Ama ben, 20 yıllık gazetecilik yaşamında bugüne kadar iki yabancı başbakanın eşlerinin çıplak göğüslü fotoğraflarını yayınlama bahtiyarlığına erişmiş bir editör olarak bunu gayet iyi hatırlıyorum.
Hatta ve hatta o fotoğraflar dünya basınında yayınlandığında Yunan mizah dergilerinde yapılan “Papandreu, Kama Sutra’ya yeni bir pozisyon daha ekledi: Bir ayağı çukurda pozisyonu” yorumları da hala aklımda.
Hürriyet, o tarihlerde Papandreu’ya “uluslararası maskara” adını takmıştı.
Liani’nin “üstsüz” fotoğraflarındaki genel görüntünün, hiçbir şekilde, Kanada’nın eski Başbakanı Trudeau’nun eşi Margaret’inkiler kadar estetik olmadığını da söylemeliyim.
Ama, son ortaya çıkan skandal fotoğraflar (iki gündür Posta’da izliyor olmalısınız) konunun estetik kaygılar dışında da ciddi olarak tartışılması gerektiğini düşündürüyor bana.
İki nedenle: Birincisi her fırsatta Türkiye ile geçimsizlik çıkarmak için didinen bir komşunun yönetimine hakim olan siyasi zihniyet açısından.. Diğeri ise benzeri bir tartışmanın Türkiye açısından da yapılabiliyor olmasından…
Burada hemen belirtmeliyim ki, Türkiye açısından tartışacağımız konu, Özer Bey’in üstsüz denize girmesi değil!
Ya da “meslektaşı” Dimitra Liani gibi bazı hanım arkadaşlarıyla kayalıklar üzerinde sohbet koyultması da değil.
Konunun bizi ilgilendiren tarafı Liani’nin de Özer Bey’in de, ülkelerinin yönetimine Başbakan’Ia evlilikleri nedeniyle karışabiliyor olmaları…
Yunanistan’da iki gündür meydana gelen olaylar bu komşumuzun her ne kadar aksini iddia ederse etsin, demokratik geleneklerden pek de öyle nasibini almış bir ülke olmadığını ortaya koyuyor.
İki gündür Atina’da sürdürülen gazeteci avını hayretle takip ediyorum.
İzleyebildiğim kadanyla Liani fotoğrafı yalanlamıyor.
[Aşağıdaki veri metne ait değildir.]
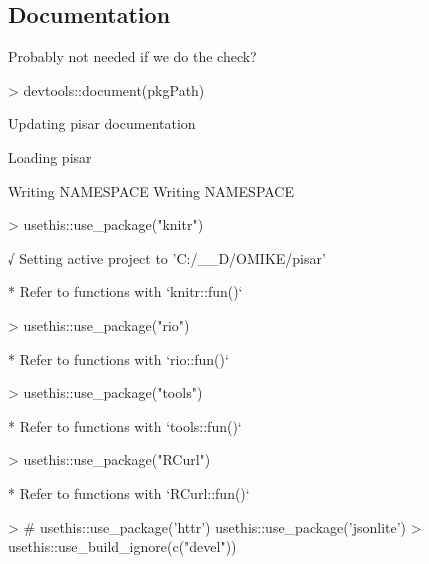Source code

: \documentclass[a4paper,12pt]{article}\usepackage[]{graphicx}\usepackage[]{color}
\begin{document}
\subsection{Documentation}
Probably not needed if we do the check?
\begin{Schunk}
\begin{Sinput}
> devtools::document(pkgPath)
\end{Sinput}
\begin{Soutput}
Updating pisar documentation
\end{Soutput}
\begin{Soutput}
Loading pisar
\end{Soutput}
\begin{Soutput}
Writing NAMESPACE
Writing NAMESPACE
\end{Soutput}
\begin{Sinput}
> usethis::use_package("knitr")
\end{Sinput}
\begin{Soutput}
√ Setting active project to 'C:/__D/OMIKE/pisar'
\end{Soutput}
\begin{Soutput}
Warning in if (delta < 0) {: the condition has length > 1 and only the first element will be used
\end{Soutput}
\begin{Soutput}
Warning in if (delta > 0) {: the condition has length > 1 and only the first element will be used
\end{Soutput}
\begin{Soutput}
* Refer to functions with `knitr::fun()`
\end{Soutput}
\begin{Sinput}
> usethis::use_package("rio")
\end{Sinput}
\begin{Soutput}
* Refer to functions with `rio::fun()`
\end{Soutput}
\begin{Sinput}
> usethis::use_package("tools")
\end{Sinput}
\begin{Soutput}
* Refer to functions with `tools::fun()`
\end{Soutput}
\begin{Sinput}
> usethis::use_package("RCurl")
\end{Sinput}
\begin{Soutput}
* Refer to functions with `RCurl::fun()`
\end{Soutput}
\begin{Sinput}
> # usethis::use_package('httr') usethis::use_package('jsonlite')
> usethis::use_build_ignore(c("devel"))
\end{Sinput}
\end{Schunk}
\clearpage
\end{document}
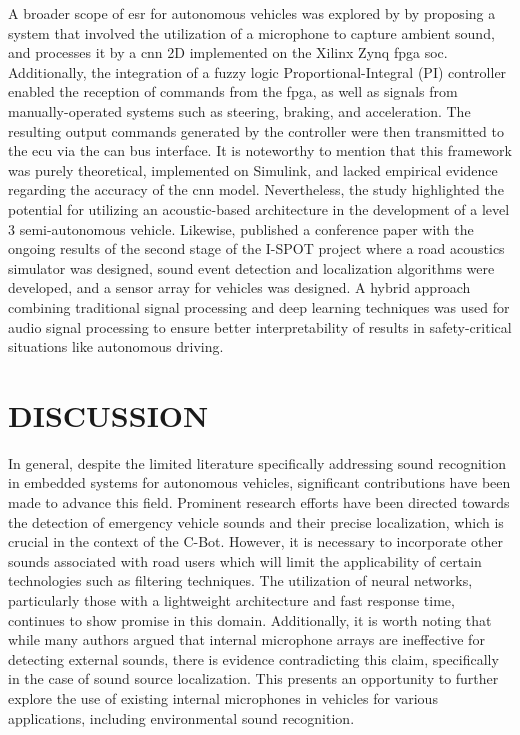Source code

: A broader scope of \gls{esr} for autonomous vehicles was explored by \textcite{Veeraraghavan2020} by proposing a system that involved the utilization of a microphone to capture ambient sound, and processes it by a \gls{cnn} 2D implemented on the Xilinx Zynq \gls{fpga} \gls{soc}. Additionally, the integration of a fuzzy logic Proportional-Integral (PI) controller enabled the reception of commands from the \gls{fpga}, as well as signals from manually-operated systems such as steering, braking, and acceleration. The resulting output commands generated by the controller were then transmitted to the \gls{ecu} via the \gls{can} bus interface. It is noteworthy to mention that this framework was purely theoretical, implemented on Simulink, and lacked empirical evidence regarding the accuracy of the \gls{cnn} model. Nevertheless, the study highlighted the potential for utilizing an acoustic-based architecture in the development of a level 3 semi-autonomous vehicle. Likewise, \textcite{Yin2023} published a conference paper with the ongoing results of the second stage of the I-SPOT project \cite{ISPOT2020} where a road acoustics simulator was designed, sound event detection and localization algorithms were developed, and a sensor array for vehicles was designed. A hybrid approach combining traditional signal processing and deep learning techniques was used for audio signal processing to ensure better interpretability of results in safety-critical situations like autonomous driving. 


\section{DISCUSSION}
\label{sec:relt_wrk_discussion}

In general, despite the limited literature specifically addressing sound recognition in embedded systems for autonomous vehicles, significant contributions have been made to advance this field. Prominent research efforts have been directed towards the detection of emergency vehicle sounds and their precise localization, which is crucial in the context of the C-Bot. However, it is necessary to incorporate other sounds associated with road users which will limit the applicability of certain technologies such as filtering techniques. The utilization of neural networks, particularly those with a lightweight architecture and fast response time, continues to show promise in this domain. Additionally, it is worth noting that while many authors argued that internal microphone arrays are ineffective for detecting external sounds, there is evidence contradicting this claim, specifically in the case of sound source localization. This presents an opportunity to further explore the use of existing internal microphones in vehicles for various applications, including environmental sound recognition.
Bir hanım arkadaşı ile kayalıklar üzerinde çırılçıplak denize girmiş olmasını ve bazı el peşrevlerini açıkça inkar etmiyor.
Ancak Yunan hükümetinin bazı işgüzar bakanlarının fotomontaj iddiaları var. (Sizin anlayacağınız Esat Kıratlıoğlu’lar yalnızca Türkiye’de yaşamıyorlar.)
Yalanlanmayan bir fotoğrafı bastıkları için neden bazı Yunanlı gazetecilerin polis takibatına uğradıklarını ise bizim kısıtlı demokrasimizde bile anlamanın imkanı yok!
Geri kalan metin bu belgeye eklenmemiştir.